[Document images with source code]
┄┄┄┄┄┄┄┄┄┄

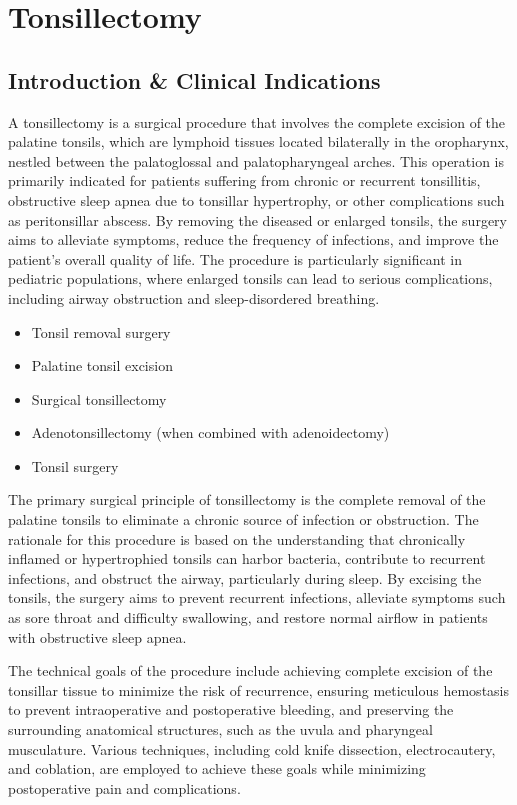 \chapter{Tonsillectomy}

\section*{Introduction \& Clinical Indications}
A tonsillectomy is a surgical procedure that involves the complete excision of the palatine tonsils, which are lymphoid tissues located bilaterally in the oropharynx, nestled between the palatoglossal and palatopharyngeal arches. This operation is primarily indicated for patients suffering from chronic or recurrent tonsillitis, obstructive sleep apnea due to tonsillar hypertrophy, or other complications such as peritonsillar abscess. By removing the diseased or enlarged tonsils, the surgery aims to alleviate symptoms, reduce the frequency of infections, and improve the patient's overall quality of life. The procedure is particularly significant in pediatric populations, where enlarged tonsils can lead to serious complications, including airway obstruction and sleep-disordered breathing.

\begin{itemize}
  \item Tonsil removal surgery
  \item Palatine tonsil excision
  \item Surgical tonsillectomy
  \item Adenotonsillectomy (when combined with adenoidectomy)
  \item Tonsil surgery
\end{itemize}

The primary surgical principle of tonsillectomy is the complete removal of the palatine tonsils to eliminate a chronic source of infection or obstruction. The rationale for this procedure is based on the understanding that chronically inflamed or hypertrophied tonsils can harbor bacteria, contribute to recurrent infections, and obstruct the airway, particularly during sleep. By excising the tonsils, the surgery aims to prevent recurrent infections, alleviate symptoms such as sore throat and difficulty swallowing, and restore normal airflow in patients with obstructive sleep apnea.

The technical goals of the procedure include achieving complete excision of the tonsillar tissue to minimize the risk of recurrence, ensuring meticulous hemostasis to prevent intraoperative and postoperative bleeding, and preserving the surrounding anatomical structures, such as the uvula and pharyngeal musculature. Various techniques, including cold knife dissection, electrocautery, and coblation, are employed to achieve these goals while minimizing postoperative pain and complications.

┄┄┄┄┄┄┄┄┄┄

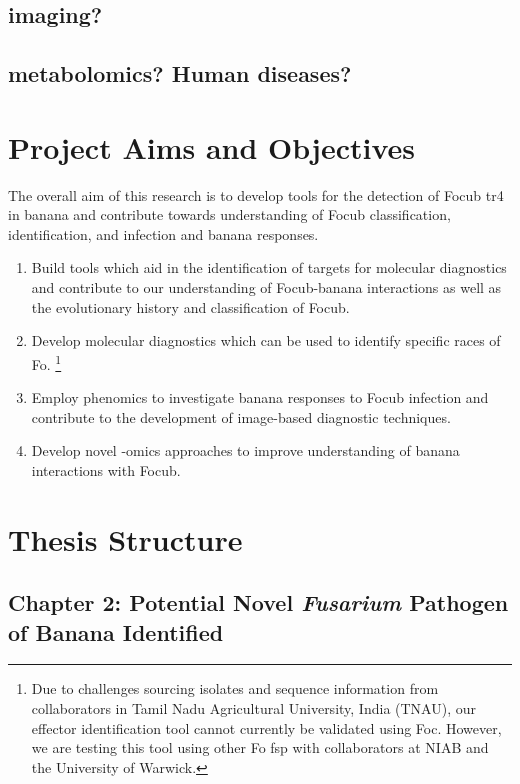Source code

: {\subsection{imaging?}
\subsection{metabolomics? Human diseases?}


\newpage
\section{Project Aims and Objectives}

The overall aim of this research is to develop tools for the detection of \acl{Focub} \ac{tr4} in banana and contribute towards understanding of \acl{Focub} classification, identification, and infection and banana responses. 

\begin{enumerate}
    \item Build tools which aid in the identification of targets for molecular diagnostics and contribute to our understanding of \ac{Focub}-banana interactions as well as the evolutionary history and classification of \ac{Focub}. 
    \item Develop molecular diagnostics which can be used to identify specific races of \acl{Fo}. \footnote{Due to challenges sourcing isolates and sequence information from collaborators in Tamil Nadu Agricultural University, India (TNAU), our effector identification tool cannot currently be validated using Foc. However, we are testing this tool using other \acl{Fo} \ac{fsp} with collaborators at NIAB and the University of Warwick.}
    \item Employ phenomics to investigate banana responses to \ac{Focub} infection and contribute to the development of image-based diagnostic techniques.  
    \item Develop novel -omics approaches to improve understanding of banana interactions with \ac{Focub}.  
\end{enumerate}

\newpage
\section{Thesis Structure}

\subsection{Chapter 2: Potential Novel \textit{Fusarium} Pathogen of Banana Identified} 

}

┄┄┄┄┄┄┄┄┄┄

Work to complete: Return a copy of each line in the entries that carries the string "interactions".

Answer to this problem:
    \item Build tools which aid in the identification of targets for molecular diagnostics and contribute to our understanding of \ac{Focub}-banana interactions as well as the evolutionary history and classification of \ac{Focub}. 
    \item Develop novel -omics approaches to improve understanding of banana interactions with \ac{Focub}.  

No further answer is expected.